2014年

7月

15日

エコノミストリポート:ユーロ 欧州中銀の金融緩和策 2014年7月15日号

 ◇マイナス金利導入から1カ月 デフレ回避の効果は未知数

田中理
(第一生命経済研究所主席エコノミスト)

 ECBが6月5日、主要中央銀行としては初のマイナス政策金利をはじめ、包括的な金融緩和策を打ち出してから1カ月余り。

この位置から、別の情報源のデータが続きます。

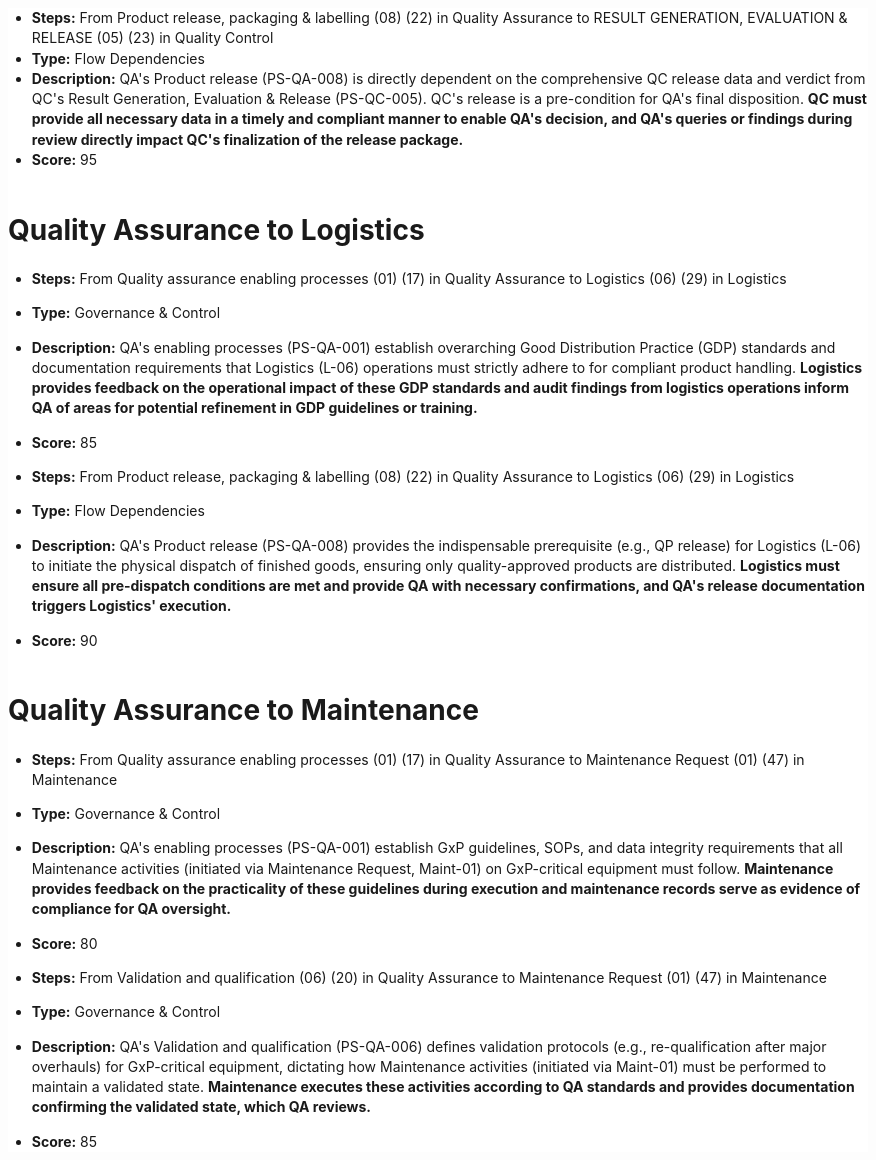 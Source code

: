 *   **Steps:** From Product release, packaging & labelling (08) (22) in Quality Assurance to RESULT GENERATION, EVALUATION & RELEASE (05) (23) in Quality Control
*   **Type:** Flow Dependencies
*   **Description:** QA's Product release (PS-QA-008) is directly dependent on the comprehensive QC release data and verdict from QC's Result Generation, Evaluation & Release (PS-QC-005). QC's release is a pre-condition for QA's final disposition. **QC must provide all necessary data in a timely and compliant manner to enable QA's decision, and QA's queries or findings during review directly impact QC's finalization of the release package.**
*   **Score:** 95

# Quality Assurance to Logistics
*   **Steps:** From Quality assurance enabling processes (01) (17) in Quality Assurance to Logistics (06) (29) in Logistics
*   **Type:** Governance & Control
*   **Description:** QA's enabling processes (PS-QA-001) establish overarching Good Distribution Practice (GDP) standards and documentation requirements that Logistics (L-06) operations must strictly adhere to for compliant product handling. **Logistics provides feedback on the operational impact of these GDP standards and audit findings from logistics operations inform QA of areas for potential refinement in GDP guidelines or training.**
*   **Score:** 85

*   **Steps:** From Product release, packaging & labelling (08) (22) in Quality Assurance to Logistics (06) (29) in Logistics
*   **Type:** Flow Dependencies
*   **Description:** QA's Product release (PS-QA-008) provides the indispensable prerequisite (e.g., QP release) for Logistics (L-06) to initiate the physical dispatch of finished goods, ensuring only quality-approved products are distributed. **Logistics must ensure all pre-dispatch conditions are met and provide QA with necessary confirmations, and QA's release documentation triggers Logistics' execution.**
*   **Score:** 90

# Quality Assurance to Maintenance
*   **Steps:** From Quality assurance enabling processes (01) (17) in Quality Assurance to Maintenance Request (01) (47) in Maintenance
*   **Type:** Governance & Control
*   **Description:** QA's enabling processes (PS-QA-001) establish GxP guidelines, SOPs, and data integrity requirements that all Maintenance activities (initiated via Maintenance Request, Maint-01) on GxP-critical equipment must follow. **Maintenance provides feedback on the practicality of these guidelines during execution and maintenance records serve as evidence of compliance for QA oversight.**
*   **Score:** 80

*   **Steps:** From Validation and qualification (06) (20) in Quality Assurance to Maintenance Request (01) (47) in Maintenance
*   **Type:** Governance & Control
*   **Description:** QA's Validation and qualification (PS-QA-006) defines validation protocols (e.g., re-qualification after major overhauls) for GxP-critical equipment, dictating how Maintenance activities (initiated via Maint-01) must be performed to maintain a validated state. **Maintenance executes these activities according to QA standards and provides documentation confirming the validated state, which QA reviews.**
*   **Score:** 85
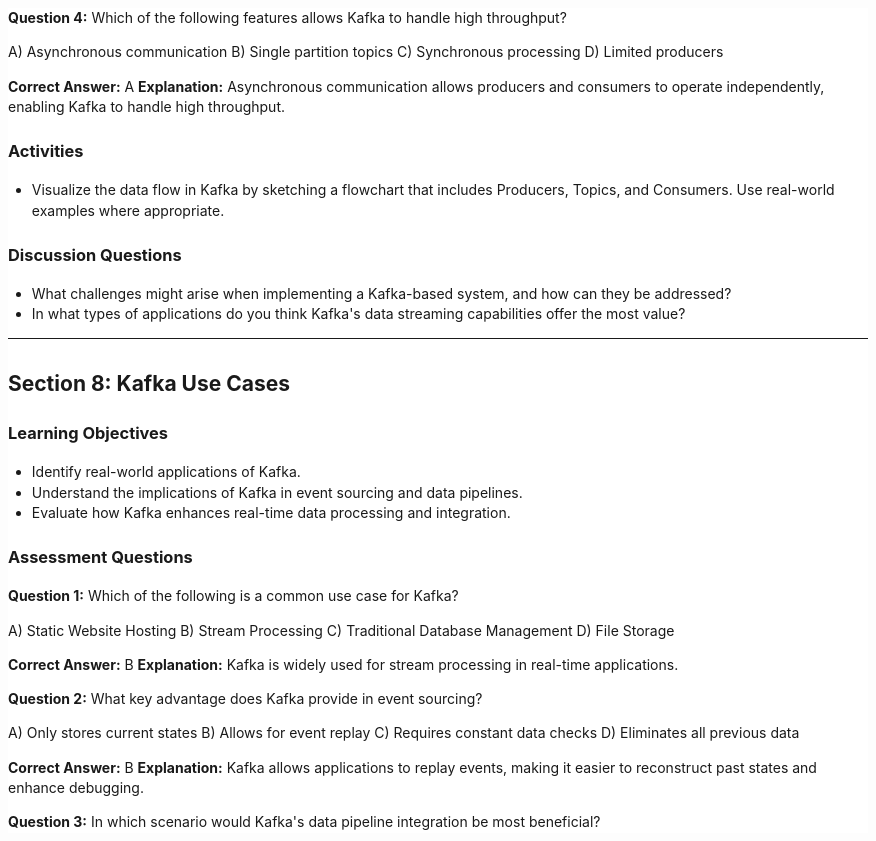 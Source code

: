 **Question 4:** Which of the following features allows Kafka to handle high throughput?

  A) Asynchronous communication
  B) Single partition topics
  C) Synchronous processing
  D) Limited producers

**Correct Answer:** A
**Explanation:** Asynchronous communication allows producers and consumers to operate independently, enabling Kafka to handle high throughput.

### Activities
- Visualize the data flow in Kafka by sketching a flowchart that includes Producers, Topics, and Consumers. Use real-world examples where appropriate.

### Discussion Questions
- What challenges might arise when implementing a Kafka-based system, and how can they be addressed?
- In what types of applications do you think Kafka's data streaming capabilities offer the most value?

---

## Section 8: Kafka Use Cases

### Learning Objectives
- Identify real-world applications of Kafka.
- Understand the implications of Kafka in event sourcing and data pipelines.
- Evaluate how Kafka enhances real-time data processing and integration.

### Assessment Questions

**Question 1:** Which of the following is a common use case for Kafka?

  A) Static Website Hosting
  B) Stream Processing
  C) Traditional Database Management
  D) File Storage

**Correct Answer:** B
**Explanation:** Kafka is widely used for stream processing in real-time applications.

**Question 2:** What key advantage does Kafka provide in event sourcing?

  A) Only stores current states
  B) Allows for event replay
  C) Requires constant data checks
  D) Eliminates all previous data

**Correct Answer:** B
**Explanation:** Kafka allows applications to replay events, making it easier to reconstruct past states and enhance debugging.

**Question 3:** In which scenario would Kafka's data pipeline integration be most beneficial?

一つひとつの政策措置は事前に予想されたものだったが、まとめて発表したことで、デフレ阻止・ユーロ高抑制に対するECBの強い決意を感じさせた。

 ◇政策の総動員

 追加緩和策を確認しておこう。
 ①政策金利のうち預金ファシリティー金利(中央銀行の下限金利)をマイナス0・1%に引き下げ、②貸し出しの純増額に応じて銀行に低利の資金供給を行う条件付き長期リファイナンスオペ(TLTRO)を開始、③固定金利・無制限供給方式の資金供給オペの特例延長、④ECBによる過去の国債購入を不胎化するオペを中止(国債購入で市場に供給した資金をECBが吸収せず、放置することでより緩和的な状況にする措置)、⑤資産担保証券(ABS)の買い入れ準備を加速──と伝統的な金融政策の領域には含まれない政策メニューが並ぶ。
 利下げにより、無担保翌日物金利(EONIA)は0・1%ほど下方にシフトし、短期市場の指標金利も軒並み低下している。さらに当面は低金利政策が継続するとの観測が高まった結果、短期債を中心に国債利回りにも低下圧力が及んでいる。………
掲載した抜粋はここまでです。